With the line containing "stabilnych wzorców 5$\times$5, przykład oscylacji oraz" as the starting point, write out each line exactly through the final line of the listing, both ends included.

(Beginning of TASK INPUTS)

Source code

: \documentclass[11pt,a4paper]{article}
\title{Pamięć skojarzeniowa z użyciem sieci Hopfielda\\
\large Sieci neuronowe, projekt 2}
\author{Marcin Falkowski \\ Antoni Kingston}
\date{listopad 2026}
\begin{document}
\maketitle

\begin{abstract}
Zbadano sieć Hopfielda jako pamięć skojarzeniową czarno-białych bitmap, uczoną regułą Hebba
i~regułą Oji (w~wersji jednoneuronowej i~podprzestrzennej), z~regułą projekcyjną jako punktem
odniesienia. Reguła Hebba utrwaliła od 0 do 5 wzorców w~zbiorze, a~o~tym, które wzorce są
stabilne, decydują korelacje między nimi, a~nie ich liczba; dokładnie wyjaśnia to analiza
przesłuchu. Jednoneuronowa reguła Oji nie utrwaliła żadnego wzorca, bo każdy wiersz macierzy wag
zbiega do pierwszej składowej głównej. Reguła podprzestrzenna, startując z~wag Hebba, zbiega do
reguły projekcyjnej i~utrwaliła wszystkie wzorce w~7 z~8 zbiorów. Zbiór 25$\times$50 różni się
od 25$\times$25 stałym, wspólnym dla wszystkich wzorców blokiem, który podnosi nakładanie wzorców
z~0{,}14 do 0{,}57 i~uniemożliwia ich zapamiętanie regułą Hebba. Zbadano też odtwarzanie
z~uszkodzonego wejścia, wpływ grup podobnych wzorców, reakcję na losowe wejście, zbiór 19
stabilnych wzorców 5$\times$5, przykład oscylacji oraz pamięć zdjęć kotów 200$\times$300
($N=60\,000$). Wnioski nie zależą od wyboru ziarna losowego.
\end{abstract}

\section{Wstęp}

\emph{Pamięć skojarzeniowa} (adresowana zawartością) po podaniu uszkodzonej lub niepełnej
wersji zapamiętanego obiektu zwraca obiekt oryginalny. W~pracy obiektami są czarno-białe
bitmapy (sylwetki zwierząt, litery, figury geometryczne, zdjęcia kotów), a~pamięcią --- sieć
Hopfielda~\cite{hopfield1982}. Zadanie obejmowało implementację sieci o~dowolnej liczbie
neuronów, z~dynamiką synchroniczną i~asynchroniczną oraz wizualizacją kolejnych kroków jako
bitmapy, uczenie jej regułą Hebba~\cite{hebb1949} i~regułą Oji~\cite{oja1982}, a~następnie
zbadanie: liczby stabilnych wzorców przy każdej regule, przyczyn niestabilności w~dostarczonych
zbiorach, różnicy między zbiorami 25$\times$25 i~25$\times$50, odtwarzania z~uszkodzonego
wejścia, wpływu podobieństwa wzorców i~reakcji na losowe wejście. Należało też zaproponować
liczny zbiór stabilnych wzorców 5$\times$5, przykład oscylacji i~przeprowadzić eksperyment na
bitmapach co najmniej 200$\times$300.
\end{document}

(End of TASK INPUTS)

EXERCISE RESPONSE.
stabilnych wzorców 5$\times$5, przykład oscylacji oraz pamięć zdjęć kotów 200$\times$300
($N=60\,000$). Wnioski nie zależą od wyboru ziarna losowego.
\end{abstract}

\section{Wstęp}

\emph{Pamięć skojarzeniowa} (adresowana zawartością) po podaniu uszkodzonej lub niepełnej
wersji zapamiętanego obiektu zwraca obiekt oryginalny. W~pracy obiektami są czarno-białe
bitmapy (sylwetki zwierząt, litery, figury geometryczne, zdjęcia kotów), a~pamięcią --- sieć
Hopfielda~\cite{hopfield1982}. Zadanie obejmowało implementację sieci o~dowolnej liczbie
neuronów, z~dynamiką synchroniczną i~asynchroniczną oraz wizualizacją kolejnych kroków jako
bitmapy, uczenie jej regułą Hebba~\cite{hebb1949} i~regułą Oji~\cite{oja1982}, a~następnie
zbadanie: liczby stabilnych wzorców przy każdej regule, przyczyn niestabilności w~dostarczonych
zbiorach, różnicy między zbiorami 25$\times$25 i~25$\times$50, odtwarzania z~uszkodzonego
wejścia, wpływu podobieństwa wzorców i~reakcji na losowe wejście. Należało też zaproponować
liczny zbiór stabilnych wzorców 5$\times$5, przykład oscylacji i~przeprowadzić eksperyment na
bitmapach co najmniej 200$\times$300.
\end{document}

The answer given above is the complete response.